[The Uphill Climb by B. M. Bower]@TWC D-Link book
The Uphill Climb

CHAPTER X
8/13

"There's just nice time to get there for supper--and I sure don't want to miss flopping my lip over Mose's beefsteak; that yearling we beefed this morning is going to make some fine eating, if you ask me." His tone was absolutely devoid of anything approaching persuasion; it simply took a certain improbable thing as a commonplace fact, and it tilted the balance of Ford's intentions.
He did not go on to the next saloon, as he had started to do, but instead he followed Jim to the livery stable and got his horse, without realizing that Jim had anything to do with the change of impulse.

So Ford went to camp, instead of spending the night riotously in town as he would otherwise have done, and contented himself with cursing the game, the gambler who would have given a "crooked deal," the town, and all it contained.

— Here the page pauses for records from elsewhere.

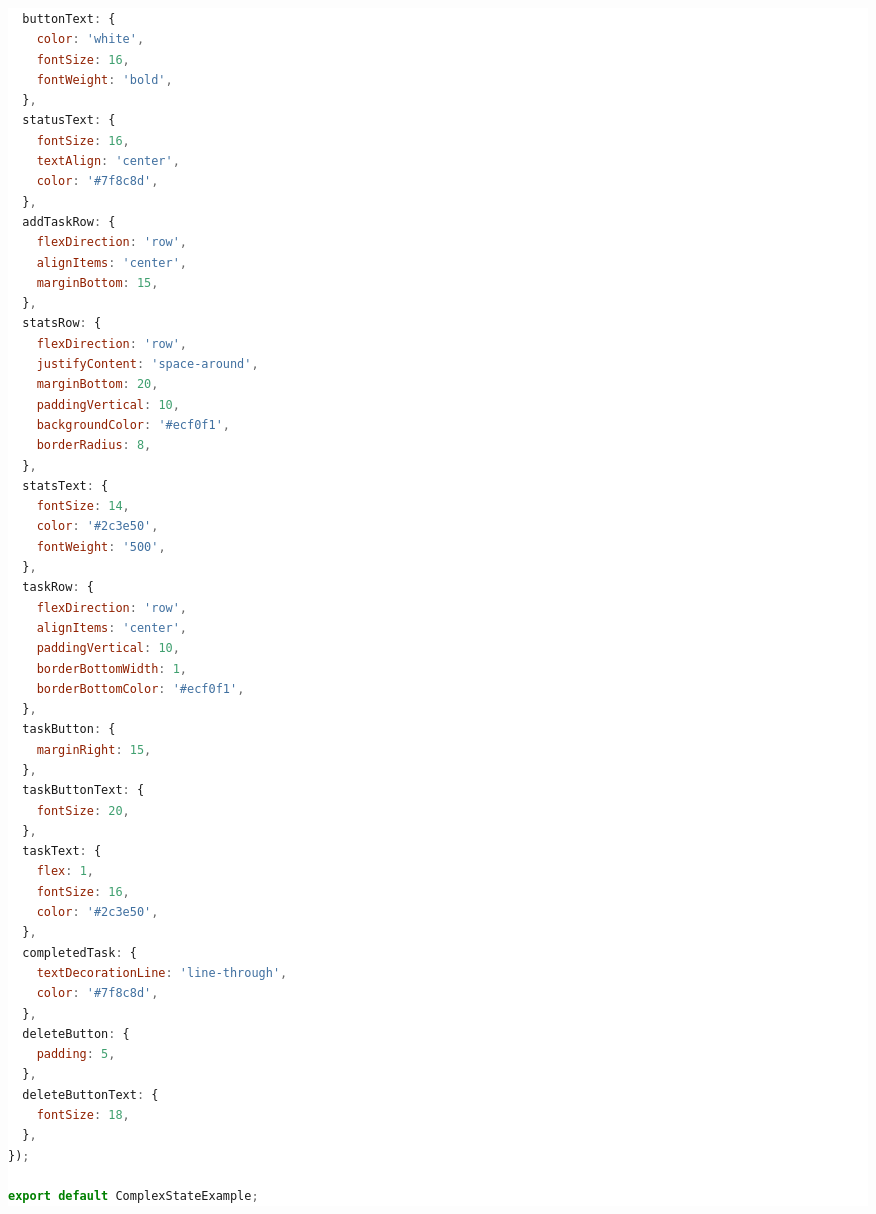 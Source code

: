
 ```javascript:src/components/ComplexStateExample.js
  buttonText: {
    color: 'white',
    fontSize: 16,
    fontWeight: 'bold',
  },
  statusText: {
    fontSize: 16,
    textAlign: 'center',
    color: '#7f8c8d',
  },
  addTaskRow: {
    flexDirection: 'row',
    alignItems: 'center',
    marginBottom: 15,
  },
  statsRow: {
    flexDirection: 'row',
    justifyContent: 'space-around',
    marginBottom: 20,
    paddingVertical: 10,
    backgroundColor: '#ecf0f1',
    borderRadius: 8,
  },
  statsText: {
    fontSize: 14,
    color: '#2c3e50',
    fontWeight: '500',
  },
  taskRow: {
    flexDirection: 'row',
    alignItems: 'center',
    paddingVertical: 10,
    borderBottomWidth: 1,
    borderBottomColor: '#ecf0f1',
  },
  taskButton: {
    marginRight: 15,
  },
  taskButtonText: {
    fontSize: 20,
  },
  taskText: {
    flex: 1,
    fontSize: 16,
    color: '#2c3e50',
  },
  completedTask: {
    textDecorationLine: 'line-through',
    color: '#7f8c8d',
  },
  deleteButton: {
    padding: 5,
  },
  deleteButtonText: {
    fontSize: 18,
  },
});

export default ComplexStateExample;
```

A mile out, he would have returned for a bottle of whisky; but Jim said he had enough for two, and put his horse into a lope.

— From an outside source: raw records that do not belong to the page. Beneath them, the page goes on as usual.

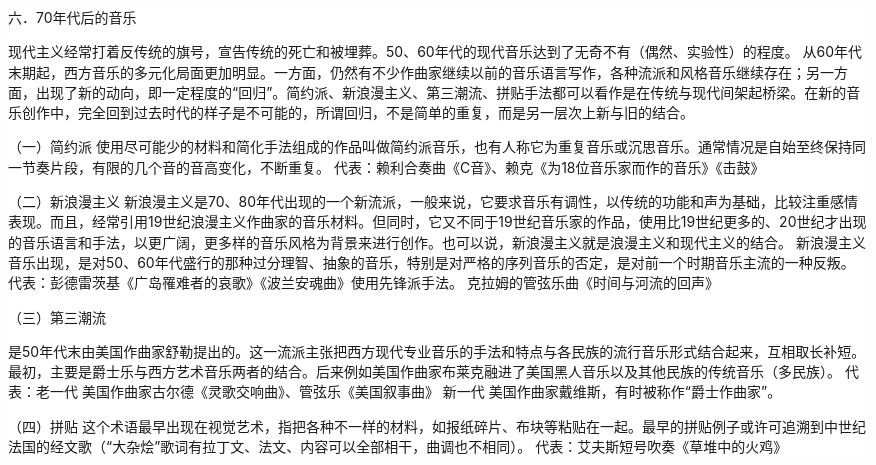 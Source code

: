 
六．70年代后的音乐

现代主义经常打着反传统的旗号，宣告传统的死亡和被埋葬。50、60年代的现代音乐达到了无奇不有（偶然、实验性）的程度。
从60年代末期起，西方音乐的多元化局面更加明显。一方面，仍然有不少作曲家继续以前的音乐语言写作，各种流派和风格音乐继续存在；另一方面，出现了新的动向，即一定程度的“回归”。简约派、新浪漫主义、第三潮流、拼贴手法都可以看作是在传统与现代间架起桥梁。在新的音乐创作中，完全回到过去时代的样子是不可能的，所谓回归，不是简单的重复，而是另一层次上新与旧的结合。

（一）简约派
使用尽可能少的材料和简化手法组成的作品叫做简约派音乐，也有人称它为重复音乐或沉思音乐。通常情况是自始至终保持同一节奏片段，有限的几个音的音高变化，不断重复。
代表：赖利合奏曲《C音》、赖克《为18位音乐家而作的音乐》《击鼓》

（二）新浪漫主义
新浪漫主义是70、80年代出现的一个新流派，一般来说，它要求音乐有调性，以传统的功能和声为基础，比较注重感情表现。而且，经常引用19世纪浪漫主义作曲家的音乐材料。但同时，它又不同于19世纪音乐家的作品，使用比19世纪更多的、20世纪才出现的音乐语言和手法，以更广阔，更多样的音乐风格为背景来进行创作。也可以说，新浪漫主义就是浪漫主义和现代主义的结合。
新浪漫主义音乐出现，是对50、60年代盛行的那种过分理智、抽象的音乐，特别是对严格的序列音乐的否定，是对前一个时期音乐主流的一种反叛。
代表：彭德雷茨基《广岛罹难者的哀歌》《波兰安魂曲》使用先锋派手法。
      克拉姆的管弦乐曲《时间与河流的回声》


（三）第三潮流

是50年代末由美国作曲家舒勒提出的。这一流派主张把西方现代专业音乐的手法和特点与各民族的流行音乐形式结合起来，互相取长补短。最初，主要是爵士乐与西方艺术音乐两者的结合。后来例如美国作曲家布莱克融进了美国黑人音乐以及其他民族的传统音乐（多民族）。
代表：老一代 美国作曲家古尔德《灵歌交响曲》、管弦乐《美国叙事曲》
      新一代 美国作曲家戴维斯，有时被称作“爵士作曲家”。

（四）拼贴
这个术语最早出现在视觉艺术，指把各种不一样的材料，如报纸碎片、布块等粘贴在一起。最早的拼贴例子或许可追溯到中世纪法国的经文歌（“大杂烩”歌词有拉丁文、法文、内容可以全部相干，曲调也不相同）。
代表：艾夫斯短号吹奏《草堆中的火鸡》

Ford, swayed by a blind instinct to stay with the man who seemed friendly, followed the pace he set and so was unconsciously led out of the way of further temptation.

And so artfully was he led, that he never once suspected that he did not go of his own accord.
Neither did he suspect that Jim's stumbling and immediate spasm of regretful profanity at the bed-wagon where they unsaddled, was the result of two miles of deep cogitation, and calculated to account plausibly for not being able to produce a full flask upon demand.